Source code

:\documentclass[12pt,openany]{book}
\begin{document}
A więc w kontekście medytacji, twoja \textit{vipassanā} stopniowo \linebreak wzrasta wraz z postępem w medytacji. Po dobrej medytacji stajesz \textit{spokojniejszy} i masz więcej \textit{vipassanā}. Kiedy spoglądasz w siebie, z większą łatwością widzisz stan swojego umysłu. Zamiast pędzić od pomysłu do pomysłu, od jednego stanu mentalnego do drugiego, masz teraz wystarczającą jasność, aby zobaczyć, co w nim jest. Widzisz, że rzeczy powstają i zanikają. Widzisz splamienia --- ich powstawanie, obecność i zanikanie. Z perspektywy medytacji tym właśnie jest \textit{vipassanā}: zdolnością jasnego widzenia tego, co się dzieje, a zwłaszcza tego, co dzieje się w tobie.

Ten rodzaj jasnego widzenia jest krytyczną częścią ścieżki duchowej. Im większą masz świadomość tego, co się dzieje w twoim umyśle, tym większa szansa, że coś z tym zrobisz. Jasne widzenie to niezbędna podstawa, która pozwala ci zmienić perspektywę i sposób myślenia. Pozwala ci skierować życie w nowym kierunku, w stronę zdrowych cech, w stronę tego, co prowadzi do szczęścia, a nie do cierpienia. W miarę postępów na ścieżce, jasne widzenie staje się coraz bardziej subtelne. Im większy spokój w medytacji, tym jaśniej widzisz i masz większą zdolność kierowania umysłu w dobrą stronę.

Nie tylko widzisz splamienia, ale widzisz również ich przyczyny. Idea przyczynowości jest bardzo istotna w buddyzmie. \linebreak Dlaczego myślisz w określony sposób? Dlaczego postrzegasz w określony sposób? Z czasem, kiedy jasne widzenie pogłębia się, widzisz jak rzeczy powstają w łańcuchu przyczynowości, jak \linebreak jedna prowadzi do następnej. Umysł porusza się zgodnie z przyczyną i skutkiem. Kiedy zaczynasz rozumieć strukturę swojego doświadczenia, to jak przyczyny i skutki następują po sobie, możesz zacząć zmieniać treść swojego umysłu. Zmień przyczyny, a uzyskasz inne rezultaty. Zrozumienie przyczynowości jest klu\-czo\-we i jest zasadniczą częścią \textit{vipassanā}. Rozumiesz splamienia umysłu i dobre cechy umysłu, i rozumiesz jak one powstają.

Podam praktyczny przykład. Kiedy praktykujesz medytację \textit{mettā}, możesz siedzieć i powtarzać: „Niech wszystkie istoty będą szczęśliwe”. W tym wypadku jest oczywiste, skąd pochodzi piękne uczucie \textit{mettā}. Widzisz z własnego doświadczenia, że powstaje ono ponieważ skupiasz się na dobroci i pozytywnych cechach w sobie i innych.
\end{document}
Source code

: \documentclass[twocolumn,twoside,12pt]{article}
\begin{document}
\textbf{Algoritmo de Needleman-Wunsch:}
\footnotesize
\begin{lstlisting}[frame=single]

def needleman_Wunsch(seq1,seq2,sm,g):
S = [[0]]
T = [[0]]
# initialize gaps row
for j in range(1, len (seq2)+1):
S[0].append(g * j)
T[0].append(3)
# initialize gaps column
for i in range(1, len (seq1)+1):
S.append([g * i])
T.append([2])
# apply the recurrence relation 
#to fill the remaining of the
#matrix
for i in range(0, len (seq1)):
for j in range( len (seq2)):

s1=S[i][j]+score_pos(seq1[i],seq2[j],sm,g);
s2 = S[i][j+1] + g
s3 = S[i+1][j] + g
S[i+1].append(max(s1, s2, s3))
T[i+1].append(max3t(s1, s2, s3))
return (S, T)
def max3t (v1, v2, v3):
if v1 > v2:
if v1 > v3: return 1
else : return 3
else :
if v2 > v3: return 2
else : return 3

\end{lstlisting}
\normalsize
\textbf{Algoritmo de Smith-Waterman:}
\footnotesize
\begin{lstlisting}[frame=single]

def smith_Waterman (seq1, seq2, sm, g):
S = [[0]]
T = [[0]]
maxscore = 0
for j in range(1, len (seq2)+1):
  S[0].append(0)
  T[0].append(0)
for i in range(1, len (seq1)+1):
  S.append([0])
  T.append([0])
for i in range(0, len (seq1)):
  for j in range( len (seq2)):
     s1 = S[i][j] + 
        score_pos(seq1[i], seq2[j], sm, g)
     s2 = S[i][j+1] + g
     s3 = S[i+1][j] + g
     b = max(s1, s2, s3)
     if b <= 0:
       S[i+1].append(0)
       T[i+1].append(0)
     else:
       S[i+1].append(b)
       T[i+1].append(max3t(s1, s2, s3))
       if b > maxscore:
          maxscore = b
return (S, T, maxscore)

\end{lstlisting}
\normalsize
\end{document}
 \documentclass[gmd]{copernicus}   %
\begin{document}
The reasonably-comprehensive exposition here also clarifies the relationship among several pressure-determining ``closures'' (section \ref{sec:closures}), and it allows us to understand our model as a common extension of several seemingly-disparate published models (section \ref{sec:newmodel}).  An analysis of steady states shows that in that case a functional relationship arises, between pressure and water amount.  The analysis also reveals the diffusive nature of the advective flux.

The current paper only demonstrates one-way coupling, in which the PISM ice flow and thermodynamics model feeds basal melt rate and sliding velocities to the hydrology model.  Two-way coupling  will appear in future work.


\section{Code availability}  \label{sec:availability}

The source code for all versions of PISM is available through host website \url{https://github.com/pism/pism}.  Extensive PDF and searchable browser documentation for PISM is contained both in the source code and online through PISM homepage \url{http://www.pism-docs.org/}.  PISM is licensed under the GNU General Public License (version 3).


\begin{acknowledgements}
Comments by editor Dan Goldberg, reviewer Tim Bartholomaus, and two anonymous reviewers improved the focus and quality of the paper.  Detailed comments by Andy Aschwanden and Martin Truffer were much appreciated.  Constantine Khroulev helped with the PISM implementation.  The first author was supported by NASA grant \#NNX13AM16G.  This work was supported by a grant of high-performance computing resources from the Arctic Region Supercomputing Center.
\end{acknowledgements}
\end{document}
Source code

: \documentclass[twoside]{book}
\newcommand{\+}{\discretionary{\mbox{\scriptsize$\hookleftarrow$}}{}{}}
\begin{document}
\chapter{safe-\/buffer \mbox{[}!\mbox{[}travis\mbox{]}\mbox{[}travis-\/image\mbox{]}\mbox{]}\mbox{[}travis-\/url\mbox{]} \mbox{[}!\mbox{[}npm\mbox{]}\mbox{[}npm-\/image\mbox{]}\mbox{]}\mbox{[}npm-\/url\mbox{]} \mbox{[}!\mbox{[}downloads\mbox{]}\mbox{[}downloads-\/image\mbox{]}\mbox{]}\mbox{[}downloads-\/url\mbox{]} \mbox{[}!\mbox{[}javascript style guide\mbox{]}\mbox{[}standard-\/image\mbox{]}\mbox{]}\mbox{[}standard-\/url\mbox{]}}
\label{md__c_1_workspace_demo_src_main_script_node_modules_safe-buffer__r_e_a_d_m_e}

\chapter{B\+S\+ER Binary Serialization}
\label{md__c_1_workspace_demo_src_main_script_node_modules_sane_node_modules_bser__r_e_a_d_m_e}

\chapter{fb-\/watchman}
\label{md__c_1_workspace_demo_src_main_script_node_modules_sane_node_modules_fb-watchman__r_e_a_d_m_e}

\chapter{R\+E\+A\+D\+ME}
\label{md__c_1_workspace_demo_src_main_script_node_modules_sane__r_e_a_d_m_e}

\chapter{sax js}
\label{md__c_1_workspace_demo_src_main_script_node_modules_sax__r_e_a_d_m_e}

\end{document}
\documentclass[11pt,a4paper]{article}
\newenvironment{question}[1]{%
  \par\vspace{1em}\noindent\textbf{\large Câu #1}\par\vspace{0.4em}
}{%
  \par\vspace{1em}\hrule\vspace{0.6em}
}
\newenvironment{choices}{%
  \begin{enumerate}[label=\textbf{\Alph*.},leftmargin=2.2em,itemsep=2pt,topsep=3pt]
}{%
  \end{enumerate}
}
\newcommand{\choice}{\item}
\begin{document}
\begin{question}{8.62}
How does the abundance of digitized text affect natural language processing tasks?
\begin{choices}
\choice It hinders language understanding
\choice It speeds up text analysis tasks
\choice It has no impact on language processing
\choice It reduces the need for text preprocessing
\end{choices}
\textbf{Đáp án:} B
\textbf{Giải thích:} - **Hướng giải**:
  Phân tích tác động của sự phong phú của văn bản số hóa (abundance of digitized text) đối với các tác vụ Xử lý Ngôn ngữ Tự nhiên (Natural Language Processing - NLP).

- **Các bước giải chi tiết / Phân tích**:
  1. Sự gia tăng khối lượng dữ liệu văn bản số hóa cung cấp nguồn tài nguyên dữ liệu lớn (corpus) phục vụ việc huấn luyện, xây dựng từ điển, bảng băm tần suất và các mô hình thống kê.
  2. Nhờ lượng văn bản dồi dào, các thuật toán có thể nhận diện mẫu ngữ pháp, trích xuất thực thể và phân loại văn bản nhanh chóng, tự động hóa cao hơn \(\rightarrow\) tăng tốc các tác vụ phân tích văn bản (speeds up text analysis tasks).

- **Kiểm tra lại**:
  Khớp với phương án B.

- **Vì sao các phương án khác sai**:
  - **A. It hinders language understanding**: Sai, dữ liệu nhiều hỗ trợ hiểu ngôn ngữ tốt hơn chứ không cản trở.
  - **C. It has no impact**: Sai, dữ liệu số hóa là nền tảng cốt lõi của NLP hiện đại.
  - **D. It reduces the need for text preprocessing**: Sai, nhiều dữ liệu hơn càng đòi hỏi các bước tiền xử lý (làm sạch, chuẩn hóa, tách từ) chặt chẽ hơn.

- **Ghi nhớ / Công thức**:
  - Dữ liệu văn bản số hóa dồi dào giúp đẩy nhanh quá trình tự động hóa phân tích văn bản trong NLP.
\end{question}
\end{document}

------------------------------------------------------------

- [WHAT THE TASK ASKS]: Find all the lines with "digitized" in the data and copy them.

- [THE COMPLETED TASK]:
How does the abundance of digitized text affect natural language processing tasks?
  Phân tích tác động của sự phong phú của văn bản số hóa (abundance of digitized text) đối với các tác vụ Xử lý Ngôn ngữ Tự nhiên (Natural Language Processing - NLP).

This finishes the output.